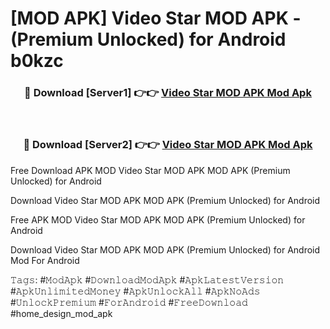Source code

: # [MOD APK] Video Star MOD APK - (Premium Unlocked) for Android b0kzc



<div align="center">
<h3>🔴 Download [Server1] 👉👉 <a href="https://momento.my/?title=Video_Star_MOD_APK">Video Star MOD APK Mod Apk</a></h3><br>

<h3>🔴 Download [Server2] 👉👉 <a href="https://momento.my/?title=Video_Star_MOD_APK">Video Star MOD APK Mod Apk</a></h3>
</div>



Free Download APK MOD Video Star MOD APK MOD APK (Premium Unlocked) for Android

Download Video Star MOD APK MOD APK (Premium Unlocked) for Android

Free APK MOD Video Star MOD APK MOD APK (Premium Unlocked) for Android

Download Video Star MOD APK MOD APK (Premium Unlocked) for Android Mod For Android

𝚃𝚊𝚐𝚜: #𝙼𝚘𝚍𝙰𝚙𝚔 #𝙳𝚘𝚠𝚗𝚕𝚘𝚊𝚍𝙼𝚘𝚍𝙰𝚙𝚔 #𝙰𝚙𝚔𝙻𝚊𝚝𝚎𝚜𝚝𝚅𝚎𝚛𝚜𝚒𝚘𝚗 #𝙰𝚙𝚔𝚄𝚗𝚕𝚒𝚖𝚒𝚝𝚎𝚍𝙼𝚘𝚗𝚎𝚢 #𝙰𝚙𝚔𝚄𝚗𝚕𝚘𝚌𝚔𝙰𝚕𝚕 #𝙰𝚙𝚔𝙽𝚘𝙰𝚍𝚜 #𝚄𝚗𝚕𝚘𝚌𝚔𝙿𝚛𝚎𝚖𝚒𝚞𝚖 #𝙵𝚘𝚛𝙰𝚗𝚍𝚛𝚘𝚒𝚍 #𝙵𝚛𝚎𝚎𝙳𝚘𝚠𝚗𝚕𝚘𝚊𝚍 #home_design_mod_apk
__________
# Prompt:
Sift through the material above and copy the lines that contain the word "title".

# Your response:
<h3>🔴 Download [Server1] 👉👉 <a href="https://momento.my/?title=Video_Star_MOD_APK">Video Star MOD APK Mod Apk</a></h3><br>
<h3>🔴 Download [Server2] 👉👉 <a href="https://momento.my/?title=Video_Star_MOD_APK">Video Star MOD APK Mod Apk</a></h3>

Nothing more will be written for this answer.